These cilantro-lime cauliflower quinoa bowls are packed with roasted vegetables, crispy chickpeas, fresh herbs, and a zesty lime dressing. A nourishing and flavorful meal perfect for lunch or dinner.
Author:Emily
Prep Time:10 minutes
Cook Time:35 minutes
Total Time:45 minutes
Yield:4 servings
Category:Main Course
Method:Roast
Cuisine:Mexican-Inspired
Diet:Vegetarian
Ingredients
2 tablespoons avocado oil (or any neutral oil)
2 teaspoons chili powder
1 teaspoon garlic powder
1 teaspoon ground cumin
1 teaspoon smoked paprika
1 teaspoon fine sea salt
1 medium cauliflower, cut into bite-sized florets
1 (15-ounce) can chickpeas, rinsed, drained and patted dry
1/4 cup lime juice
2 tablespoons avocado oil
1 tablespoon apple cider vinegar
1/2 teaspoon chili powder
1/2 teaspoon fine sea salt
1/2 teaspoon garlic powder
1/2 teaspoon ground cumin
1 small red onion, thinly sliced
2/3 cup roasted pepitas, plus extra for garnish
2/3 cup chopped cilantro, plus extra for garnish
1 cup uncooked tri-color quinoa, rinsed and drained
1 avocado, sliced
1 1/2 cups water
Instructions
Preheat the oven to 425°F. In a large bowl, whisk together 2 tablespoons avocado oil, 2 teaspoons chili powder, garlic powder, cumin, smoked paprika, and salt. Add the cauliflower and chickpeas and toss to coat. Spread on a parchment-lined baking sheet and roast for 35 to 40 minutes until the cauliflower is lightly charred and the chickpeas are crisp.
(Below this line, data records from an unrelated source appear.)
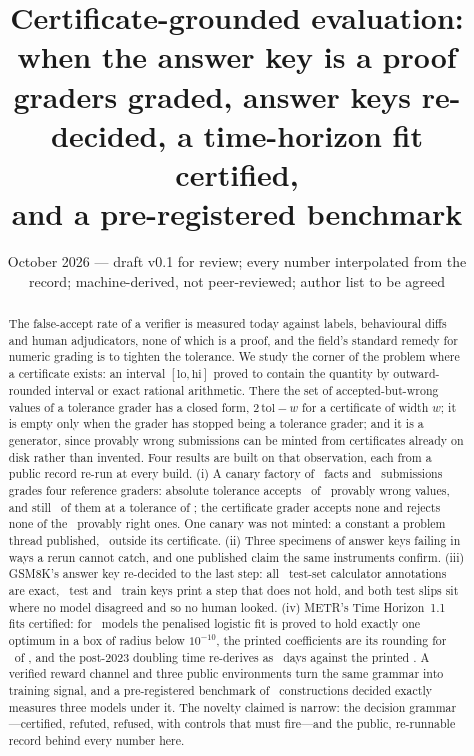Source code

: \documentclass[11pt]{article}
\title{Certificate-grounded evaluation: when the answer key is a proof\\
\large graders graded, answer keys re-decided, a time-horizon fit certified,\\ and a pre-registered benchmark}
\author{\cmauthor}
\date{October 2026 --- draft v0.1 for review; every number interpolated from the record; machine-derived, not peer-reviewed; author list to be agreed}
\theoremstyle{definition}
\newcommand{\tol}{\mathrm{tol}}
\newcommand{\lo}{\mathrm{lo}}
\newcommand{\hi}{\mathrm{hi}}
\begin{document}
\maketitle

\begin{abstract}
The false-accept rate of a verifier is measured today against labels, behavioural diffs and human adjudicators, none of which is a proof, and the field's standard remedy for numeric grading is to tighten the tolerance. We study the corner of the problem where a certificate exists: an interval $[\lo,\hi]$ proved to contain the quantity by outward-rounded interval or exact rational arithmetic. There the set of accepted-but-wrong values of a tolerance grader has a closed form, $2\,\tol-w$ for a certificate of width $w$; it is empty only when the grader has stopped being a tolerance grader; and it is a generator, since provably wrong submissions can be minted from certificates already on disk rather than invented. Four results are built on that observation, each from a public record re-run at every build. (i) A canary factory of \CorpusFacts\ facts and \Submissions\ submissions grades four reference graders: absolute tolerance accepts \AbsFA\ of \Wrong\ provably wrong values, and still \AbsFAtight\ of them at a tolerance of \TolTight; the certificate grader accepts none and rejects none of the \Right\ provably right ones. One canary was not minted: a constant a problem thread published, \PubGap\ outside its certificate. (ii) Three specimens of answer keys failing in ways a rerun cannot catch, and one published claim the same instruments confirm. (iii) GSM8K's answer key re-decided to the last step: all \TestAnn\ test-set calculator annotations are exact, \WrongTest\ test and \WrongTrain\ train keys print a step that does not hold, and both test slips sit where no model disagreed and so no human looked. (iv) METR's Time Horizon~1.1 fits certified: for \HzLive\ models the penalised logistic fit is proved to hold exactly one optimum in a box of radius below $10^{-10}$, the printed coefficients are its rounding for \HzCoefRepro\ of \HzLive, and the post-2023 doubling time re-derives as \HzDoubling\ days against the printed \HzDoublingPrinted. A verified reward channel and three public environments turn the same grammar into training signal, and a pre-registered benchmark of \MbRungs\ constructions decided exactly measures three models under it. The novelty claimed is narrow: the decision grammar---certified, refuted, refused, with controls that must fire---and the public, re-runnable record behind every number here.
\end{abstract}
\end{document}
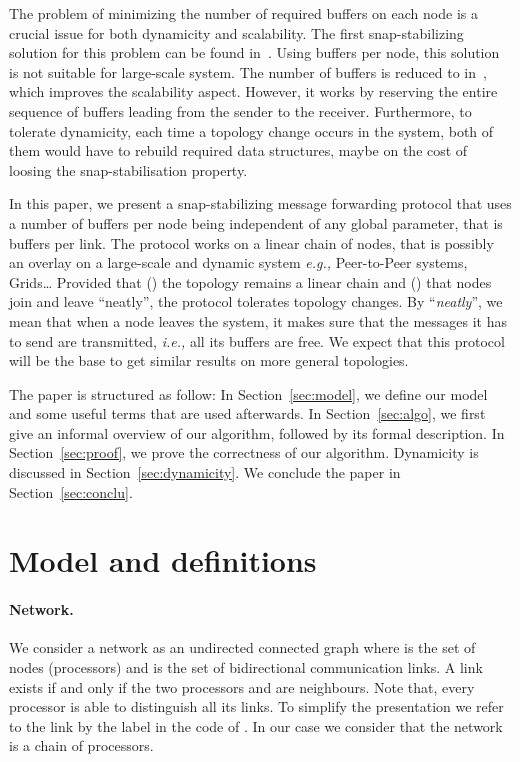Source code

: \documentclass{llncs}
\newcommand{\eg}{\emph{e.g., }}
\newcommand{\ie}{\emph{i.e., }}
\begin{document}
The problem of minimizing the number of required buffers on each node is a crucial issue
for both dynamicity and scalability. 
The first snap-stabilizing solution for this problem can be found in~\cite{CDV09-1}.
Using  buffers per node, this solution is not suitable for large-scale system. 
The number of buffers is reduced to  in~\cite{CDV09-2}, which improves the scalability aspect.  However,
it works by reserving the entire sequence of buffers leading from the sender to the receiver.
Furthermore, to tolerate dynamicity, each time a topology change occurs in the system, 
both of them would have to rebuild required data structures, maybe on the cost of loosing 
the snap-stabilisation property.

In this paper, we present a snap-stabilizing message forwarding protocol that uses 
a number of buffers per node being independent of any global parameter, that is  buffers per 
link. The protocol works on a linear 
chain of nodes, that is possibly an overlay on a large-scale and dynamic system \eg Peer-to-Peer systems, Grids\ldots  
Provided that () the topology remains a linear chain and () that nodes join and leave 
``neatly'', the protocol tolerates topology changes.  By ``{\it neatly}'', we mean that when a node leaves the
system, it makes sure that the messages it has to send are transmitted, \ie all its buffers are free.    
We expect that this protocol will be the base to get similar results on more general topologies. 


The paper is structured as follow: In Section~\ref{sec:model}, we define our model and some useful terms that are used afterwards. 
In Section~\ref{sec:algo}, we first give an informal overview of our algorithm, followed by its formal description. 
In Section~\ref{sec:proof}, we prove the correctness of our algorithm.
Dynamicity is discussed in Section~\ref{sec:dynamicity}. We conclude the paper in Section~\ref{sec:conclu}.  

\section{Model and definitions\label{sec:model}}

\paragraph{\textbf{Network}.} 
We consider a network as an undirected connected graph  where  is the set of nodes (processors) and  is the set of bidirectional communication links. A link  exists if and only if the two processors  and  are neighbours. Note that, every processor is able to distinguish all its links. To simplify the presentation we refer to the link  by the label  in the code of . In our case we consider that the network is a chain of  processors.\\
\end{document}
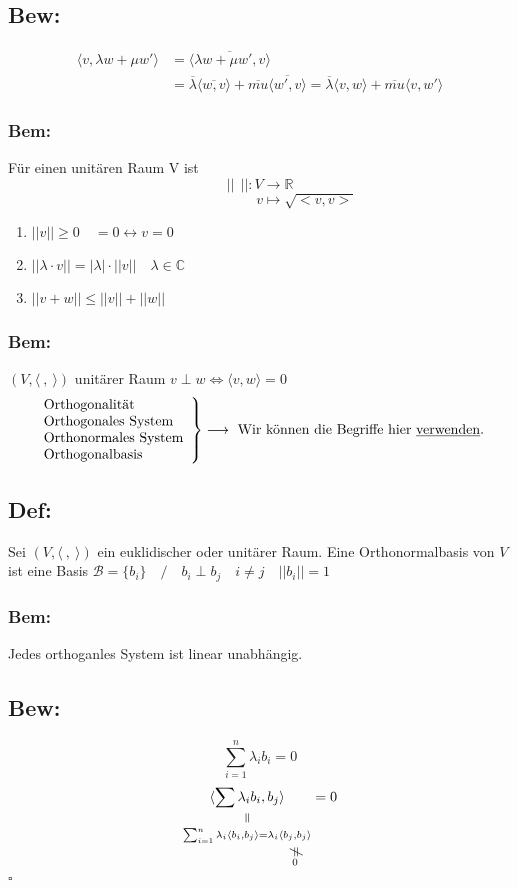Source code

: \documentclass[titlepage,12pt,a4paper,ngerman]{report}
\newenvironment{bew}[1]{\subsection{Bew: #1}}{\hfill$\square$}
\newcommand{\Bew}[2]{\begin{bew}{#1}#2\end{bew}}
\newcommand{\verteq}{\rotatebox{90}{$\,=$}}
\newcommand{\equalto}[2]{\underset{\scriptstyle\overset{\mkern4mu\verteq}{#2}}{#1}}
\newcommand{\custo}[3]{\underset{\scriptstyle\overset{\mkern4mu\rotatebox{-90}{$\,#1$}}{#3}}{#2}}
\newcommand{\tx}[1]{\textrm{#1}}
\newcommand{\summ}[2]{\sum_{#1}^{#2}}
\begin{document}
\subsection{Bew:}
\begin{align*}
\langle v,\lambda w + \mu w'\rangle &= \langle \overline{\lambda w + \mu w', v} \rangle \\
&= \overline{\lambda} \langle \overline{w,v}\rangle + \overline{mu}\langle \overline{w',v}\rangle  = \overline{\lambda}\langle v,w \rangle + \overline{mu}\langle v,w'\rangle 
\end{align*}
\subsubsection{Bem:}
Für einen unitären Raum V ist
$$ || \ \ ||: V \to \mathbb{R}$$
$$ \qquad \qquad \qquad \ \ \, v \mapsto \sqrt{<v,v>}$$
\begin{enumerate}[1)]
	\item $ ||v|| \ge 0 \quad = 0 \leftrightarrow v = 0 $
	\item $ || \lambda \cdot v || = | \lambda| \cdot ||v|| \quad \lambda \in \mathbb{C} $
	\item $ ||v+w|| \le ||v|| + ||w|| $
\end{enumerate}

\subsubsection*{Bem:}
$(V, \langle\ ,\ \rangle)$ unitärer Raum $v \perp w \Leftrightarrow \langle v,w \rangle = 0$
$$\left. \begin{array}{l}
\tx{Orthogonalität} \\ \tx{Orthogonales System} \\ \tx{Orthonormales System} \\ \tx{Orthogonalbasis}
\end{array} \right  \} \longrightarrow \tx{ Wir können die Begriffe hier \underline{verwenden}.}$$
\subsection{Def:} Sei $ ( V, \langle\ ,\ \rangle)$ ein euklidischer oder unitärer Raum. Eine Orthonormalbasis von $V$ ist eine Basis $\mathcal B = \{b_i\}\quad /\quad b_i \perp b_j \quad i \neq j \quad ||b_i|| = 1$
\subsubsection*{Bem:} Jedes orthoganles System ist linear unabhängig.
\Bew{}{$$\summ{i=1}{n}\lambda_i b_i = 0$$
	$$\equalto{\langle \sum \lambda_i b_i, b_j\rangle}{\summ{i=1}{n}\lambda_i \langle b_i, b_j \rangle = \lambda_i \custo{\neq}{\langle b_j,b_j \rangle}{0}} = 0$$}
\end{document}
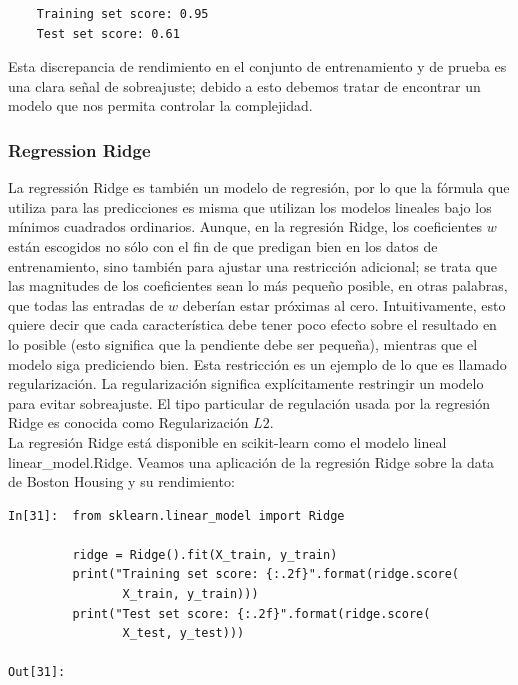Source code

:{\begin{lstlisting}
    Training set score: 0.95
    Test set score: 0.61

\end{lstlisting}

Esta discrepancia de rendimiento en el conjunto de entrenamiento y  de prueba es una clara señal de sobreajuste; debido a esto debemos tratar de encontrar un modelo que nos permita controlar la complejidad. 


\subsubsection{Regression Ridge}


La regressión  Ridge es también un modelo de regresión,   por lo que la fórmula que  utiliza para las predicciones es misma que utilizan los modelos lineales bajo los mínimos cuadrados ordinarios. 
Aunque, en la regresión Ridge, los coeficientes $w$ están escogidos no sólo con el fin de que predigan bien en los datos de entrenamiento, sino  también para ajustar una restricción adicional; se trata que las magnitudes de los coeficientes sean lo más pequeño posible, en otras palabras, que todas las entradas de $w $ deberían estar próximas al cero.   Intuitivamente, esto quiere decir que cada característica debe tener poco efecto sobre el resultado en lo posible (esto significa que la pendiente debe ser pequeña), mientras  que el modelo siga prediciendo bien.  Esta restricción es un ejemplo de lo que es llamado regularización. La regularización significa explícitamente restringir un modelo para evitar sobreajuste. El tipo  particular de regulación usada  por la regresión Ridge es conocida como Regularización  $L2$. \\

 La regresión Ridge está disponible  en  {\ttfamily scikit-learn}  como el modelo lineal  {\ttfamily linear\_model.Ridge}.   Veamos una aplicación de la regresión Ridge  sobre la data de Boston Housing y su rendimiento:\\


\begin{lstlisting}
In[31]:  from sklearn.linear_model import Ridge

         ridge = Ridge().fit(X_train, y_train)
         print("Training set score: {:.2f}".format(ridge.score(
                X_train, y_train)))
         print("Test set score: {:.2f}".format(ridge.score(
                X_test, y_test)))

Out[31]:
    

\end{lstlisting}}
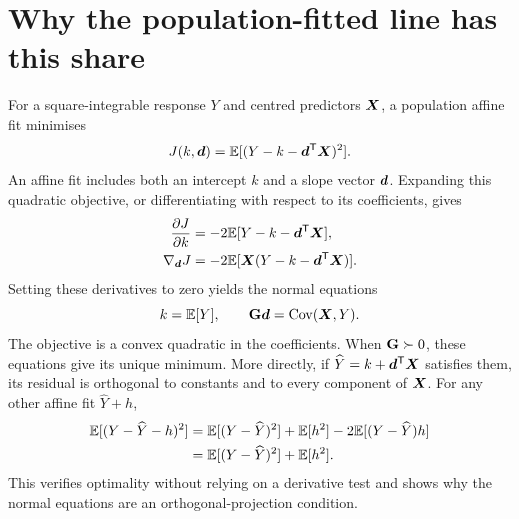 \section{Why the population-fitted line has this share}
\label{gaussian:projection_section}

For a square-integrable response $Y$ and centred predictors $\vect X$, a
population affine fit minimises
\[
J(k,\vect d)=\E[(Y-k-\vect d^{\mathsf T}\vect X)^2].
\]
An affine fit includes both an intercept $k$ and a slope vector $\vect d$.
Expanding this quadratic objective, or differentiating with respect to its
coefficients, gives
\begin{align}
\frac{\partial J}{\partial k}
 &=-2\E[Y-k-\vect d^{\mathsf T}\vect X],\nonumber\\
\nabla_{\vect d}J
 &=-2\E[\vect X(Y-k-\vect d^{\mathsf T}\vect X)].
\end{align}
Setting these derivatives to zero yields the normal equations
\begin{equation}
k=\E[Y],
\qquad
\mat G\vect d=\Cov(\vect X,Y).
\label{gaussian:normal_equations}
\end{equation}
The objective is a convex quadratic in the coefficients. When
$\mat G\succ0$, these equations give its unique minimum. More directly,
if $\widehat Y=k+\vect d^{\mathsf T}\vect X$ satisfies them, its residual
is orthogonal to constants and to every component of $\vect X$. For any
other affine fit $\widehat Y+h$,
\begin{align}
\E[(Y-\widehat Y-h)^2]
 &=\E[(Y-\widehat Y)^2]+\E[h^2]
       -2\E[(Y-\widehat Y)h]\nonumber\\
 &=\E[(Y-\widehat Y)^2]+\E[h^2].
\end{align}
This verifies optimality without relying on a derivative test and shows why
the normal equations are an orthogonal-projection condition.

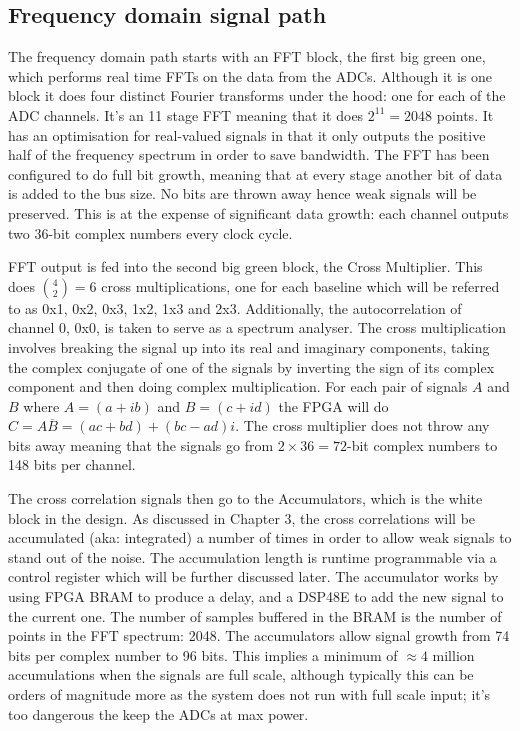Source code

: \subsection{Frequency domain signal path}
The frequency domain path starts with an FFT block, the first big green one,  which performs real time FFTs on the data from the ADCs. Although it is one block it does four distinct Fourier transforms under the hood: one for each of the ADC channels. It's an 11 stage FFT meaning that it does \(2^{11} = 2048\) points. It has an optimisation for real-valued signals in that it only outputs the positive half of the frequency spectrum in order to save bandwidth. The FFT has been configured to do full bit growth, meaning that at every stage another bit of data is added to the bus size. No bits are thrown away hence weak signals will be preserved. This is at the expense of significant data growth: each channel outputs two 36-bit complex numbers every clock cycle.

FFT output is fed into the second big green block, the Cross Multiplier. This does \({4 \choose 2} = 6\) cross multiplications, one for each baseline which will be referred to as 0x1, 0x2, 0x3, 1x2, 1x3 and 2x3. Additionally, the autocorrelation of channel 0, 0x0, is taken to serve as a spectrum analyser. The cross multiplication involves breaking the signal up into its real and imaginary components, taking the complex conjugate of one of the signals by inverting the sign of its complex component and then doing complex multiplication. For each pair of signals \(A\) and \(B\) where \(A = (a + ib)\) and \(B = (c + id)\) the FPGA will do \(C = A\overline{B} = (ac + bd) + (bc - ad)i\). The cross multiplier does not throw any bits away meaning that the signals go from \(2 \times 36 = 72\)-bit complex numbers to 148 bits per channel.

The cross correlation signals then go to the Accumulators, which is the white block in the design. As discussed in Chapter 3, the cross correlations will be accumulated (aka: integrated) a number of times in order to allow weak signals to stand out of the noise. The accumulation length is runtime programmable via a control register which will be further discussed later. The accumulator works by using FPGA BRAM to produce a delay, and a DSP48E to add the new signal to the current one. The number of samples buffered in the BRAM is the number of points in the FFT spectrum: 2048. The accumulators allow signal growth from 74 bits per complex number to 96 bits. This implies a minimum of \(\approx 4\) million accumulations when the signals are full scale, although typically this can be orders of magnitude more as the system does not run with full scale input; it's too dangerous the keep the ADCs at max power.

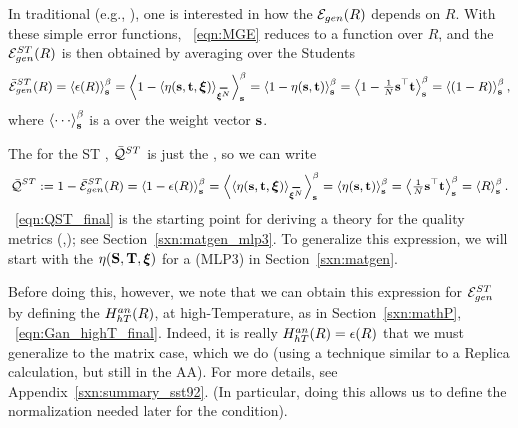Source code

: 
In traditional \STATMECH (e.g., \cite{SST92}), one is interested in how the \emph{\TotalModelGeneralizationError} ${\mathcal{E}}_{gen}(R)$ depends on $R$.
With these simple error functions, \EQN~\ref{eqn:MGE} reduces to a function over $R$,
and the \AverageSTGeneralizationError ${\mathcal{E}}^{ST}_{gen}(R)$ is then obtained by averaging over the Students 
\begin{align}
\label{eqn:AVGSTGE_R}
\AVGSTGE(R)=\THRMAVG{\EPSL(R)}=
\THRMAVG{1-\langle\ETA(\SVEC,\TVEC,\XI)\rangle_{\AVGNDXI}}=
\THRMAVG{1-\ETA(\SVEC,\TVEC)}=
\THRMAVG{1-\tfrac{1}{N}\SVEC^{\top}\TVEC}=
\THRMAVG{(1-R)}  ,
\end{align}
where $\THRMAVG{\cdots}$ is a \ThermalAverage over the \Student weight vector ${\mathbf{s}}$.

The \ModelQuality for the ST \Perceptron, $\bar{\mathcal{Q}}^{ST}$
is just the \AverageGeneralizationAccuracy, so we can write
\begin{align}
\label{eqn:QST_final}
\Q^{ST} := 1 - \AVGSTGE(R) 
       = \THRMAVG{1 - \EPSL(R)} 
       = \THRMAVG{\langle\ETA(\SVEC, \TVEC, \XI)\rangle_{\AVGNDXI}} 
       = \THRMAVG{\ETA(\SVEC, \TVEC)} 
       = \THRMAVG{\tfrac{1}{N}\SVEC^{\top}\TVEC} 
       = \THRMAVG{R}.
\end{align}
\EQN~\ref{eqn:QST_final} is the starting point for deriving a \SEMIEMP theory for the \WW quality metrics (\ALPHA,\ALPHAHAT);
see Section~\ref{sxn:matgen_mlp3}.
To generalize this expression, we will start with the \SelfOverlap $\eta({\mathbf{S}},{\mathbf{T}},\boldsymbol{\xi})$ for a
\MultiLayerPerceptron (MLP3) in Section~\ref{sxn:matgen}.

Before doing this, however, we note that 
we can obtain this expression for ${\mathcal{E}}^{ST}_{gen}$ by defining the
\AnnealedHamiltonian $H^{an}_{hT}(R)$, at high-Temperature, as in Section~\ref{sxn:mathP}, \EQN~\ref{eqn:Gan_highT_final}.
Indeed, it is really $H^{an}_{hT}(R)=\epsilon(R)$ that we must generalize to the matrix case, which we do (using a technique
similar to a Replica calculation, but still in the AA).
For more details, see Appendix~\ref{sxn:summary_sst92}.
(In particular, doing this allows us to define the normalization needed later for the \TRACELOG condition).


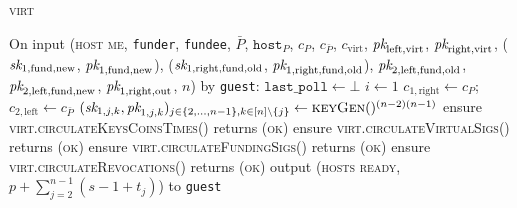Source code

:\begin{center}
\begin{processbox}{\textsc{virt}}
\begin{algorithmic}[1]
      \State On input (\textsc{host me}, \texttt{funder}, \texttt{fundee},
      $\bar{P}$, $\texttt{host}_P$, $c_P$, $c_{\bar{P}}$, $c_{\mathrm{virt}}$,
      $\textit{pk}_{\mathrm{left}, \mathrm{virt}}$, $\textit{pk}_{\mathrm{right}, \mathrm{virt}}$,
      ($\textit{sk}_{1, \mathrm{fund}, \mathrm{new}}$, $\textit{pk}_{1, \mathrm{fund},
      \mathrm{new}}$), ($\textit{sk}_{1, \mathrm{right}, \mathrm{fund}, \mathrm{old}}$,
      $\textit{pk}_{1, \mathrm{right}, \mathrm{fund}, \mathrm{old}}$), $\textit{pk}_{2,
      \mathrm{left}, \mathrm{fund}, \mathrm{old}}$, $\textit{pk}_{2, \mathrm{left},
      \mathrm{fund}, \mathrm{new}}$, $\textit{pk}_{1, \mathrm{right}, \mathrm{out}}$,
      $n$) by \texttt{guest}:
      \Indent
        \State $\texttt{last\_poll} \gets \bot$
        \State $i \gets 1$
        \State $c_{1, \mathrm{right}} \gets c_P$; $c_{2, \mathrm{left}} \gets
        c_{\bar{P}}$
        \label{code:virtual-layer:keys:host-me:set-i}
        \State $(\textit{sk}_{1, j, k}, \textit{pk}_{1, j, k})_{j \in \{2, \dots, n-1\}, k \in [n]
        \setminus \{j\}} \gets \textsc{keyGen}()^{(n-2)(n-1)}$
        \State ensure \textsc{virt.circulateKeysCoinsTimes}() returns
        (\textsc{ok})
        \State ensure \textsc{virt.circulateVirtualSigs}() returns (\textsc{ok})
        \State ensure \textsc{virt.circulateFundingSigs}() returns (\textsc{ok})
        \State ensure \textsc{virt.circulateRevocations}() returns (\textsc{ok})
        \State output (\textsc{hosts ready}, $p + \sum\limits_{j = 2}^{n-1}(s -
        1 + t_j)$) to \texttt{guest} 
      \EndIndent
    \end{algorithmic}
  \end{processbox}
  \label{code:virtual-layer:keys}
\end{center} \ \\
In the same bowl, whisk together lime juice, 2 tablespoons avocado oil, apple cider vinegar, 1/2 teaspoon chili powder, salt, garlic powder, and cumin. Add the red onion, pepitas, and cilantro and toss to combine. Let marinate while preparing the quinoa.
Add the rinsed quinoa and 1 1/2 cups water to a saucepan. Bring to a boil, reduce heat to medium-low, cover, and simmer for 10 minutes. Remove from heat and let stand covered for 5 minutes. Fluff with a fork.
Divide quinoa among serving bowls. Top with roasted cauliflower, chickpeas, and the marinated onion mixture. Garnish with avocado slices, extra pepitas, and cilantro if desired. Serve immediately.
Notes
Store leftovers in airtight containers in the refrigerator for up to 4 days.
For extra protein, add grilled tofu or additional chickpeas.
Use parsley in place of cilantro if preferred.
Keep avocado separate until serving to maintain freshness.